_What the task requires:_
Reproduce each line from the records that holds "super".
____
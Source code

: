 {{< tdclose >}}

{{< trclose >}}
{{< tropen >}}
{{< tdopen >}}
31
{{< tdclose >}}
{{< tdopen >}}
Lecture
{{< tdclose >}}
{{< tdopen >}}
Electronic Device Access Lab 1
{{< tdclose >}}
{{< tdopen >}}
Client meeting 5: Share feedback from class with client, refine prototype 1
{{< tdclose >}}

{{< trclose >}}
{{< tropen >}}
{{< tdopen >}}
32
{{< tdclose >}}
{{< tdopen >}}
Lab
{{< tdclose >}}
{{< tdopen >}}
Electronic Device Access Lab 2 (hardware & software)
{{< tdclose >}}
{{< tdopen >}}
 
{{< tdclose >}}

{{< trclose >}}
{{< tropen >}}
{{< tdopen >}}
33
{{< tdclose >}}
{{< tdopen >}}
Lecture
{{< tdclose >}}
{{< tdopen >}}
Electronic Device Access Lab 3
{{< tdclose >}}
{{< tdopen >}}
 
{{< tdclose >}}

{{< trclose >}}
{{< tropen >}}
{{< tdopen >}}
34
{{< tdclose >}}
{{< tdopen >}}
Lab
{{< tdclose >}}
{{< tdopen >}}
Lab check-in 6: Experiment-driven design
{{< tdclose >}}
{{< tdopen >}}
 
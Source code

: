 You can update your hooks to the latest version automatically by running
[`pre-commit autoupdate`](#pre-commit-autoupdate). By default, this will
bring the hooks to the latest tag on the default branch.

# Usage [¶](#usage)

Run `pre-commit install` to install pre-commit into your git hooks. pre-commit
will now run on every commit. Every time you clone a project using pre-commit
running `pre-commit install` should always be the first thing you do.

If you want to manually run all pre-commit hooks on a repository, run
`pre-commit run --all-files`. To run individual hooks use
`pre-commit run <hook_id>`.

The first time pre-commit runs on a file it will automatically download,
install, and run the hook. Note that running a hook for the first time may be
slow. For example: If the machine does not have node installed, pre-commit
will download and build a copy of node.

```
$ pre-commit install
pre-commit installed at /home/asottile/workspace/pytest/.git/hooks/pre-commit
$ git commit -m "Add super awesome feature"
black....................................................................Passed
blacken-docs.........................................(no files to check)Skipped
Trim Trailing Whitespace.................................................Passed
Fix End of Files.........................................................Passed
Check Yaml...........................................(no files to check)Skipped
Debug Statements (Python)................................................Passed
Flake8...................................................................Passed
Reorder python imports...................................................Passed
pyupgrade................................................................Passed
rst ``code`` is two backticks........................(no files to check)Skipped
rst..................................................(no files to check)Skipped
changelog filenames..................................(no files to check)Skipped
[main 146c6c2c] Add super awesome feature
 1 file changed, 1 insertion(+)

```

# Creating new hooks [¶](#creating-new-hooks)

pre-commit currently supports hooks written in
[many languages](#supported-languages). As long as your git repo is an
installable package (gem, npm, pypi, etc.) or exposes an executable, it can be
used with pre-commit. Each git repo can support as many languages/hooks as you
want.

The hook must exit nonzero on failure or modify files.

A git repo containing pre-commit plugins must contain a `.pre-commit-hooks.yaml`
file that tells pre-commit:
____
_Result of this task:_
$ git commit -m "Add super awesome feature"
[main 146c6c2c] Add super awesome feature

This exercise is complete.